Refusing to bow to regional leaders, an ad hoc group of centrists and Russia's Constitutional Court, all of whom have urged the president to consider simultaneous elections, Yeltsin went on national television and insisted that he will stick to his original timetable of parliamentary elections Dec. 11-12 and presidential elections June 12.
"Dual power is dangerous, but lack of power is more dangerous," Yeltsin said, arguing that simultaneous elections would leave neither branch of power in full command.
Yeltsin's archfoe, Ruslan I. Khasbulatov, chairman of the Parliament that refuses to disband, earlier Monday had also ruled out a compromise. He promised to defend the Parliament building, or White House, "to the last bullet" against what he called "the putsch leaders."
Outside the White House, where a stepped-up police presence was making an angry crowd even more edgy, reaction to Yeltsin's speech was swift and hostile.
Vice President Alexander V. Rutskoi, who has claimed the powers of the presidency since Yeltsin dissolved Parliament, came out on the White House balcony to urge the crowd of about 4,000 to "stand to the end" in opposing a "dictatorship on Russian soil."
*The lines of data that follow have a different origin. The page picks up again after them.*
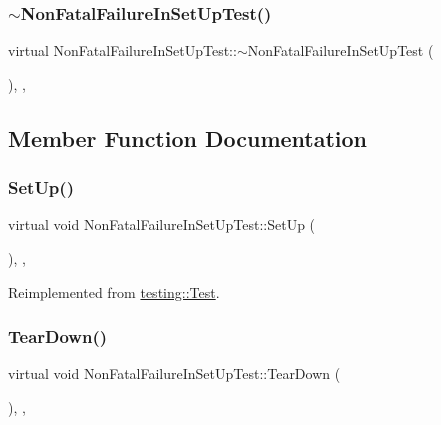 \subsubsection{\texorpdfstring{$\sim$NonFatalFailureInSetUpTest()}{~NonFatalFailureInSetUpTest()}}
{\footnotesize\ttfamily virtual Non\+Fatal\+Failure\+In\+Set\+Up\+Test\+::$\sim$\+Non\+Fatal\+Failure\+In\+Set\+Up\+Test (\begin{DoxyParamCaption}{ }\end{DoxyParamCaption})\hspace{0.3cm}{\ttfamily [inline]}, {\ttfamily [protected]}, {\ttfamily [virtual]}}



\subsection{Member Function Documentation}
\mbox{\label{classNonFatalFailureInSetUpTest_ae24c724bae1fcd2601f58fa9c26adca3}} 
\subsubsection{\texorpdfstring{SetUp()}{SetUp()}}
{\footnotesize\ttfamily virtual void Non\+Fatal\+Failure\+In\+Set\+Up\+Test\+::\+Set\+Up (\begin{DoxyParamCaption}{ }\end{DoxyParamCaption})\hspace{0.3cm}{\ttfamily [inline]}, {\ttfamily [protected]}, {\ttfamily [virtual]}}



Reimplemented from \mbox{\hyperlink{classtesting_1_1Test_a190315150c303ddf801313fd1a777733}{testing\+::\+Test}}.

\mbox{\label{classNonFatalFailureInSetUpTest_a36abc808b11afc6a9bfa20dac5c28c30}} 
\subsubsection{\texorpdfstring{TearDown()}{TearDown()}}
{\footnotesize\ttfamily virtual void Non\+Fatal\+Failure\+In\+Set\+Up\+Test\+::\+Tear\+Down (\begin{DoxyParamCaption}{ }\end{DoxyParamCaption})\hspace{0.3cm}{\ttfamily [inline]}, {\ttfamily [protected]}, {\ttfamily [virtual]}}



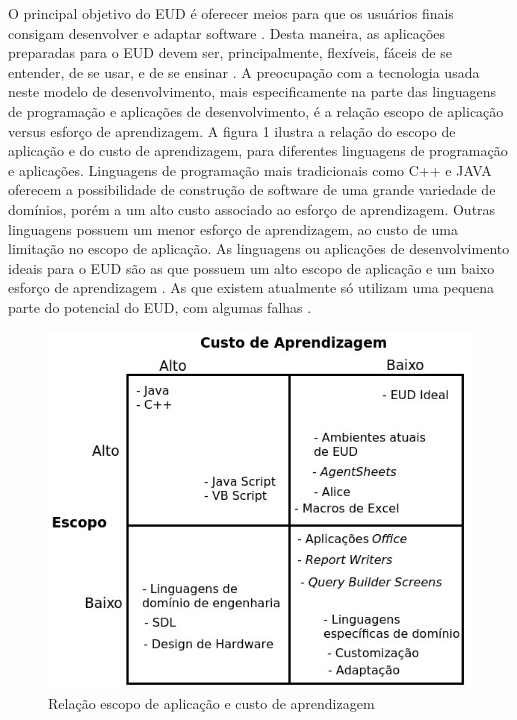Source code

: O principal objetivo do EUD é oferecer meios para que os usuários finais consigam desenvolver e adaptar software \cite{lieberman2006}. Desta maneira, as aplicações preparadas para o EUD devem ser, principalmente, flexíveis, fáceis de se entender, de se usar, e de se ensinar \cite{lieberman2006}. A preocupação com a tecnologia usada neste modelo de desenvolvimento, mais especificamente na parte das linguagens de programação e aplicações de desenvolvimento, é a relação escopo de aplicação versus esforço de aprendizagem. A figura 1 ilustra a relação do escopo de aplicação e do custo de aprendizagem, para diferentes linguagens de programação e aplicações. Linguagens de programação mais tradicionais como C++ e JAVA oferecem a possibilidade de construção de software de uma grande variedade de domínios, porém a um alto custo associado ao esforço de aprendizagem. Outras linguagens possuem um menor esforço de aprendizagem, ao custo de uma limitação no escopo de aplicação. As linguagens ou aplicações de desenvolvimento ideais para o EUD são as que possuem um alto escopo de aplicação e um baixo esforço de aprendizagem \cite{fischer2004}. As que existem atualmente só utilizam uma pequena parte do potencial do EUD, com algumas falhas \cite{paterno2013}.

\begin{figure}[h]
	\centering
	\label{fig01}
		\includegraphics[scale=0.8]{figuras/trade_off_eud_editado}
	\caption{Relação escopo de aplicação e custo de aprendizagem}
\end{figure}
\pagebreak

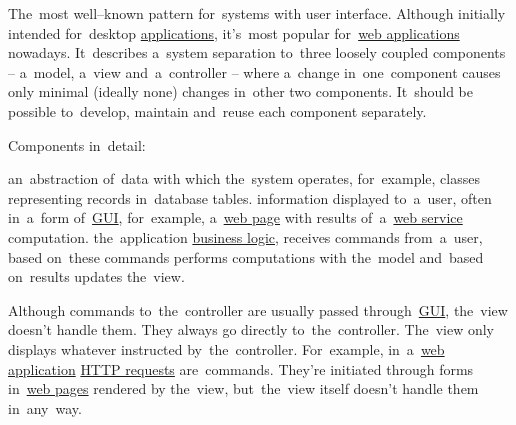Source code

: \label{mvc}
The~most well--known pattern for~systems with user interface.
Although initially intended for~desktop \hyperref[applicationprocessprogramservicethread]{applications}, it's~most popular for~\hyperref[webserviceapplication]{web applications} nowadays.
It~describes a~system separation to~three loosely coupled components -- a~model, a~view and~a~controller -- where a~change in~one~component causes only minimal (ideally none) changes in~other two components.
It~should be possible to~develop, maintain and~reuse each component separately.
\newline

\noindent Components in~detail:
\begin{itemize}
     an~abstraction of~data with which the~system operates, for~example, classes representing records in~database tables.
     information displayed to~a~user, often in~a~form of~\hyperref[shellcligui]{GUI}, for~example, a~\hyperref[internetweb]{web page} with results of~a~\hyperref[webserviceapplication]{web service} computation.
     the~application \hyperref[businesslogic]{business logic}, receives commands from~a~user, based on~these commands performs computations with the~model and~based on~results updates the~view.
\end{itemize}

\note Although commands to~the~controller are usually passed through~\hyperref[shellcligui]{GUI}, the~view doesn't handle them.
They always go directly to~the~controller.
The~view only displays whatever instructed by~the~controller.
For~example, in~a~\hyperref[webserviceapplication]{web application} \hyperref[http]{HTTP requests} are~commands.
They're initiated through forms in~\hyperref[internetweb]{web pages} rendered by the~view, but~the~view itself doesn't handle them in~any~way.
\newpage

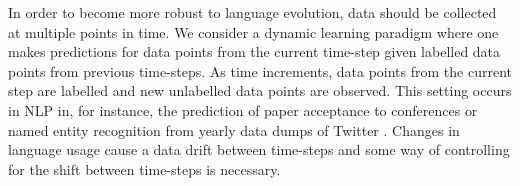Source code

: \documentclass[letterpaper]{article} %
\begin{document}
In order to become more robust to language evolution, data should be collected at multiple points in time. We consider a dynamic learning paradigm where one makes predictions for data points from the current time-step given labelled data points from previous time-steps. As time increments, data points from the current step are labelled and new unlabelled data points are observed. This setting occurs in NLP in, for instance, the prediction of paper acceptance to conferences \cite{kang18naacl} or named entity recognition from yearly data dumps of Twitter \cite{derczynski:2016}. Changes in language usage cause a data drift between time-steps and some way of controlling for the shift between time-steps is necessary. 

\end{document}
An unknown number of members of the Soviet-era Congress of People's Deputies remained barricaded inside the Parliament building, where telephones, electricity and hot water have been cut off. Lawmakers with dark circles under their eyes ate cold cheese and sausage sandwiches and roamed the dark, cavernous hallways with candles and flashlights.
Little of what goes on inside the gloomy marble fortress is reaching the public, however, as Russian television and radio continue to clamp down on coverage of the anti-Yeltsin camp.
The official Itar-Tass news agency, quoting the presidential news service, warned that anyone going to the White House could be taken hostage--a threat that was quickly relayed by Russian radio. The 8 p.m. "All Russia" news program allotted 42 seconds of the 20-minute broadcast to the doings of Yeltsin's opponents.
"We are in an information blockade," Rutskoi said.
Yeltsin administration officials said they are working out plans to restrict access to the White House because, as an unnamed official told the independent Interfax news agency, "In the ranks of the so-called 'defenders of Parliament' are more than a few people with psychological disorders and drunks, who threaten to use the weapons they have been given."
Several hundred Interior Ministry troops arrived at the White House on Monday morning, and more police officers who set up roadblocks at every access street said they had orders to keep all journalists, "former deputies," deliveries and ordinary people out.
"This is democracy? And Clinton loves him!" Vladimir Kotchenko railed as he watched a small band of people hurling insults at the burly police officers who would not allow them to pass.
On the north side of the White House on Monday morning, a mob tried to force its way through a line of truncheon-wielding Interior Ministry troops. One woman was injured and taken away in an ambulance, witnesses said.
Reinforcements poured out of trucks parked nearby, and about 250 troops stood for nearly two hours sandwiched between the furious crowd of demonstrators inside the White House grounds and another furious crowd outside.
In what their commanders said was an attempt to prevent bloodshed, the troops were at last ordered to open a corridor to let the crowd outside pass. About 1,400 people surged through the barricades, some holding icons, others waving red flags and singing Bolshevik songs, many lugging heavy shopping bags of food for their comrades inside.
Most Muscovites treated the spectacle with indifference. A new Moscow Poll released by the Opinion firm showed nearly 61% of the 900 Russians surveyed approved of Yeltsin's decision to dissolve Parliament and call new elections. About 19% disapproved, up from 14.5% in last week's survey.
Meanwhile, the shadowboxing continued between Yeltsin and the Parliament that refuses to be dissolved. News reports that the Parliament's newly appointed "security minister," Viktor P. Barannikov, had "defected" to the Yeltsin camp sent rumors flying around Moscow that the opposition had crumbled.
But the rumors were refuted by Barannikov himself, who gave a late-afternoon news conference inside a White House room whose 15 chandeliers gave off only the reflected light of battery-powered television cameras.
Together with Parliament's other two "alternative" ministers, the former KGB head called for simultaneous elections. He also said he had received assurances from the Yeltsin camp that there would be no storming of the White House.
All three shadow ministers said that they were in touch with their counterparts in the government--but that so far there had been no talk of any compromise.